Albedo’nun uzun saçlarından güzel ve hoş bir koku yayılarak
Ainz’in burnunu gıdıkladı.
“Hm?”
O anda Ainz’in var olmayan beyninde bir kıvılcım çaktı.
Bu koku oldukça
tanıdık. Nerede koklamıştım ki daha önce? Albedo’nun kıyafetlerinde mi? Hayır,
onun parfümü mü?
Ainz Albedo’nun üzerindeki bu kokuyu daha önce aldığına adı
gibi emindi. Ancak ilk olarak nerede kokladığı hakkında hiçbir fikri yoktu ve
detayları da hatırlamıyordu.
“Hmm… Albedo. Parfüm falan mı kullanıyorsun?”
“Evet, parfüm sıkıyorum. Sizi rahatsız mı etti yoksa?”
“Hayır, tabii ki hayır. Güzel kokuyor.”
Albedo hemen yüzünü Ainz’e doğru çevirdi. Parlak gözleri
Ainz’i biraz korkutmuştu.
“Cidden mi, Ainz-sama! İsterseniz beni koklamaya ne
dersiniz? Bir saat boyunca mesela! Tüm gün boyunca da olur!”
“Hayır, ayrıca bir saat çok fazla…”
Yine de ne derse desin şu anda bununla ilgilendiği bir
gerçekti. Ayrıca onu koklarsa bu koku hakkında daha fazla detay
hatırlayabilirdi.
“O zaman, biraz koklayabilir miyim?”
Ainz dikkatlice kafatasını Albedo’ya yaklaştırdı ve
parfümünün aromasını içine çekti. Ona her zamankinden daha yakın olduğu için
kokuyu ok daha net alabiliyordu. Düşündüğü gibi, oldukça tanıdık bir kokuydu
ama hâlâ daha önce nerede karşılaştığını bulamamıştı. Tam Ainz beyin fırtınası
yapıp bu gizemi çözmeye çalışıyordu ki, kulaklarına soğuk bir ses erişti.
“Ainz-sama.”
Kim olduğunu bir anlığına anlayamasa da bu ses açık bir
şekilde Aura’ya aitti. Ainz endişeli bir şekilde dönüp ona baktı. Aura
yanaklarını şişirmiş ve surat asmış bir şekilde ona bakıyordu.
“Çok sapıkça görünüyorsunuz.”
“Ah, üzgünüm…”
Kızın hakkı vardı…
Ainz bir çocuğun önünde böyle bir şey yaptığı için kendine
küfretti. Bu onların cinsel eğitimlerinde kötü bir etki bırakabilirdi.

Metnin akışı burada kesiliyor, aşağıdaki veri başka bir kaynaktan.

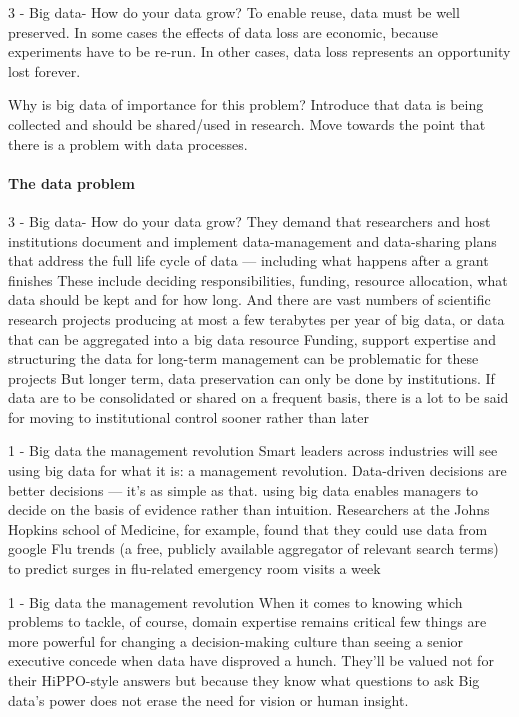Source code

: 3 - Big data- How do your data grow?
To enable reuse, data must be well preserved. In some cases the effects of data loss are economic, because experiments have to be re-run. In other cases, data loss represents an opportunity lost forever.

Why is big data of importance for this problem?
Introduce that data is being collected and should be shared/used in research.
Move towards the point that there is a problem with data processes.

\paragraph{The data problem}
3 - Big data- How do your data grow?
They demand that researchers and host institutions document and implement data-management and data-sharing plans that address the full life cycle of data — including what happens after a grant finishes
These include deciding responsibilities, funding, resource allocation, what data should be kept and for how long.
And there are vast numbers of scientific research projects producing at most a few terabytes per year of big data, or data that can be aggregated into a big data resource
Funding, support expertise and structuring the data for long-term management can be problematic for these projects
But longer term, data preservation can only be done by institutions. If data are to be consolidated or shared on a frequent basis, there is a lot to be said for moving to institutional control sooner rather than later

1 - Big data the management revolution
Smart leaders across industries will see using big data for what it is: a management revolution.
Data-driven decisions are better decisions — it's as simple as that. using big data enables managers to decide on the basis of evidence rather than intuition.
Researchers at the Johns Hopkins school of Medicine, for example, found that they could use data from google Flu trends (a free, publicly available aggregator of relevant search terms) to predict surges in flu-related emergency room visits a week

1 - Big data the management revolution
When it comes to knowing which problems to tackle, of course, domain expertise remains critical
few things are more powerful for changing a decision-making culture than seeing a senior executive concede when data have disproved a hunch.
They'll be valued not for their HiPPO-style answers but because they know what questions to ask
Big data's power does not erase the need for vision or human insight.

“O…O zaman Albedo, Aura. Lütfen kalkın. Oh, Albedo, o konuyu
konuşmaya devam edelim.”
Bir hareketlenme olmadı.
İkisi de hâlâ oturuyordu. İkisi de diğerinin önce inmesini
bekliyordu.
“Yok artık ya…”
Ainz Aura’yı tuttu ve yanında yere bıraktı. Albedo ise diğer
yandan kıs kıs gülüyordu.
“İlk oturan Auray’dı. Albedo, sen de insen iyi olacak.”
“Ama, ama… Aura tamı tamına 3 dakika 41 saniyedir oturuyor.
Ben ise sadece 57 saniyedir oturuyorum. Kulağa aptalca gelse de ben ce ben de 3
dakika daha oturmalıyım.”
“Sabahtan beri Ainz-sama’nın yanında değil misin zaten?”
“Ne yapalım, işti o.”
“Oh, iş demek! Onu iş için görmeye geldin yani! Ben tüm bu
yolu sadece Ainz-sama’yı görmek için geldim!”
“!!”
Albedo, Ainz’in uyluğundaki poposunu oynattı ve duruşunu
değiştirerek Aura’ya bakacak pozisyona geldi.
Albedo’nun neden
bacağıma oturmak istediğini az çok tahmin edebiliyorum da, Aura neden bunu
istedi ki? O beni Albedo gibi sevmiyor ki, diye düşündü Ainz.
Aura gibi birinin kendisini sevmesi için ne yaptığını
hatırlamıyordu. Aşkın tanımı Aura gibi birine bir gizem olması gerekiyordu. Tam
bunları düşünürken Ainz sonunda cevabı buldu.
“Anladım. Demek sahiplenici biri olmak istiyorsun.”
Ek olarak bir babanın sevgisine özlem duyuyor olabilirdi.
Aura ve Mare bir çocuk olarak tasarlanmıştı ve hâlâ ebeveynlerinin ilgisine
muhtaç oldukları yaştaydılar. Belki de istemsizce kalplerindeki bu boşluğu Ainz
ile doldurmaya çalışıyorlardı.
Eğer Kara Elfler için bir ülke olsaydı onları arkadaş
edinmeleri için oraya göndermeyi düşünebilirdi. Ancak Suzuki Satoru da bir
babanın sevgisini tatmamıştı, o yüzden bunun için çok geç olabileceğini
hissediyordu.
Acaba kütüphanede
çocuklara seks eğitimi için bir kitap var mı?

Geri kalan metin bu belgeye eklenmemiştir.